The Future: Merging Humanism and Innovation
With these two pillars (humanism and innovation), let us imagine an Africa where philosophy shapes technology policy, where history guides good governance, and where literature helps unite our people. Imagine that Africa is possible. We can build both pillars together.
Let us teach our computer coders to read Chinua Achebe. Let us teach our engineers to study ethics. Let us remind our entrepreneurs to understand the psychology of the society they serve. In that balance lies our true liberation from imported systems that exploit us, and from the self-inflicted ignorance that holds us back. The 21st century will not belong to those with the most machines, but to those who remember what it means to be human in a world ruled by machines. That, ladies and gentlemen, is the call of the humanities.
How do we integrate the lessons of the humanities into our rapidly evolving digital world? By making sure every innovation is tested against its moral cost, and asking not only “Can we?” but “Should we?” Because progress without compassion is not progress at all but regression.

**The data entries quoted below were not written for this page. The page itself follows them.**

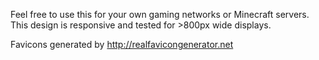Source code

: Feel free to use this for your own gaming networks or Minecraft servers. This design is responsive and tested for >800px wide displays.

Favicons generated by http://realfavicongenerator.net
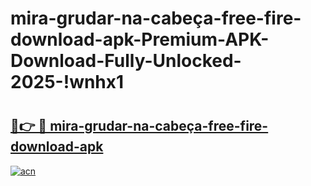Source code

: # mira-grudar-na-cabeça-free-fire-download-apk-Premium-APK-Download-Fully-Unlocked-2025-!wnhx1

# <h2><a href="https://k3ybe1.esa.edu.pl?title=mira-grudar-na-cabeça-free-fire-download-apk&ref=wnhx1">🔗👉 🔴 mira-grudar-na-cabeça-free-fire-download-apk</a></h2>

[![acn](https://github.com/user-attachments/assets/0f9c940e-d8b0-45ae-aac7-cd30a18b3e1c)](https://k3ybe1.esa.edu.pl?title=mira-grudar-na-cabeça-free-fire-download-apk&ref=wnhx1)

The Role of Alumni in Shaping the Future
Now to the alumni: You are not just the legacy of this Faculty, you are its living, breathing curriculum. What role will you play in shaping the faculty’s next chapter? Will you mentor young scholars? Will you support research or help build digital platforms that promote creativity and the arts? Will you put action behind your words? The next generation will remember you not just for what you achieved, but for what you made possible. The true measure of an alumnus is not found in plaques or titles, but in the doors they open for others. This Faculty stands today because many before you chose not to walk away after graduation. They turned memory into mentorship and nostalgia into opportunity.

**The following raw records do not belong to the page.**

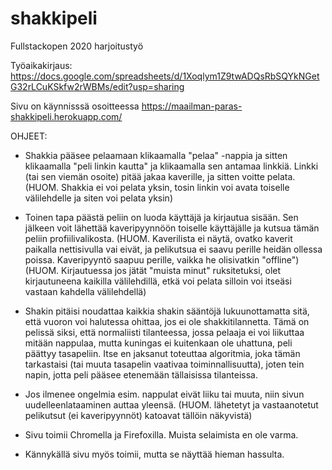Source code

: # shakkipeli
Fullstackopen 2020 harjoitustyö

Työaikakirjaus: https://docs.google.com/spreadsheets/d/1Xoqlym1Z9twADQsRbSQYkNGetG32rLCuKSkfw2rWBMs/edit?usp=sharing

Sivu on käynnisssä osoitteessa https://maailman-paras-shakkipeli.herokuapp.com/

OHJEET:

- Shakkia pääsee pelaamaan klikaamalla "pelaa" -nappia ja sitten klikaamalla "peli linkin kautta" ja klikaamalla sen antamaa linkkiä. Linkki (tai sen viemän osoite) pitää jakaa kaverille, ja sitten voitte pelata.
(HUOM. Shakkia ei voi pelata yksin, tosin linkin voi avata toiselle välilehdelle ja siten voi pelata yksin)

- Toinen tapa päästä peliin on luoda käyttäjä ja kirjautua sisään. Sen jälkeen voit lähettää kaveripyynnöön toiselle käyttäjälle ja kutsua tämän peliin profiilivalikosta.
(HUOM. Kaverilista ei näytä, ovatko kaverit paikalla nettisivulla vai eivät, ja pelikutsua ei saavu perille heidän ollessa poissa. Kaveripyyntö saapuu perille, vaikka he olisivatkin "offline")
(HUOM. Kirjautuessa jos jätät "muista minut" ruksitetuksi, olet kirjautuneena kaikilla välilehdillä, etkä voi pelata silloin voi itseäsi vastaan kahdella välilehdellä)

- Shakin pitäisi noudattaa kaikkia shakin sääntöjä lukuunottamatta sitä, että vuoron voi halutessa ohittaa, jos ei ole shakkitilannetta. Tämä on pelissä siksi, että normaliisti tilanteessa, jossa pelaaja ei voi liikuttaa mitään nappulaa, mutta kuningas ei kuitenkaan ole uhattuna, peli päättyy tasapeliin. Itse en jaksanut toteuttaa algoritmia, joka tämän tarkastaisi (tai muuta tasapelin vaativaa toiminnallisuutta), joten tein napin, jotta peli pääsee etenemään tällaisissa tilanteissa.

- Jos ilmenee ongelmia esim. nappulat eivät liiku tai muuta, niin sivun uudelleenlataaminen auttaa yleensä. (HUOM. lähetetyt ja vastaanotetut pelikutsut (ei kaveripyynnöt) katoavat tällöin näkyvistä)

- Sivu toimii Chromella ja Firefoxilla. Muista selaimista en ole varma.
- Kännykällä sivu myös toimii, mutta se näyttää hieman hassulta.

If these classrooms once shaped your mind, let your gratitude now shape someone else’s dream. Let your appreciation become support. Five hundred million is not too much for the great minds that have passed through these halls. Build fellowships, support departments, give your time, your knowledge, your name to the young people who now sit where you once sat, still searching for meaning beyond survival. That is how legacy becomes living history when those who once received become the givers.
A Call to Renewal
As we celebrate this milestone, we must also renew our commitment to the ongoing work of building our nation through knowledge, honesty, and creativity. The Faculty of Arts must continue to be the voice that questions power, the mirror that reflects truth, and the light that reveals what is hidden.

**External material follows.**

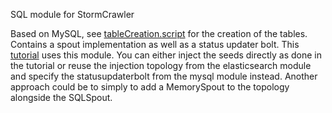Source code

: SQL module for StormCrawler

Based on MySQL, see [tableCreation.script](https://github.com/DigitalPebble/storm-crawler/blob/master/external/sql/tableCreation.script) for the creation of the tables. Contains a spout implementation as well as a status updater bolt.
This [tutorial](https://digitalpebble.blogspot.co.uk/2015/09/index-web-with-aws-cloudsearch.html) uses this module.
You can either inject the seeds directly as done in the tutorial or reuse the injection topology from the elasticsearch module and specify the statusupdaterbolt from the mysql module instead. Another approach could be to simply to add a MemorySpout to the topology alongside the SQLSpout.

If science builds the engine of society, the humanities give it direction. Without moral guidance, even progress can become dangerous. So let UNILAG lead again, with courage, with compassion, and without apology. May this Faculty continue to produce not just graduates, but people who think deeply, speak truthfully, and act with conscience.
Conclusion
Sixty years is not only a time to look back with pride, but also a call to look forward with purpose. The Faculty of Arts at the University of Lagos has nurtured generations of thinkers who have helped shape this nation’s conscience and character.
As a new chapter begins, it must remind Africa, and indeed the world, that a society without the humanities is a civilization without a soul.
Happy 60th Anniversary to the Faculty of Arts. May your light continue to shine brightly.
Thank you.
Keynote Lecture delivered by Dr. LaBode Obanor at the 60th Anniversary of the Faculty of Arts, University of Lagos, Nigeria, October 25, 2025.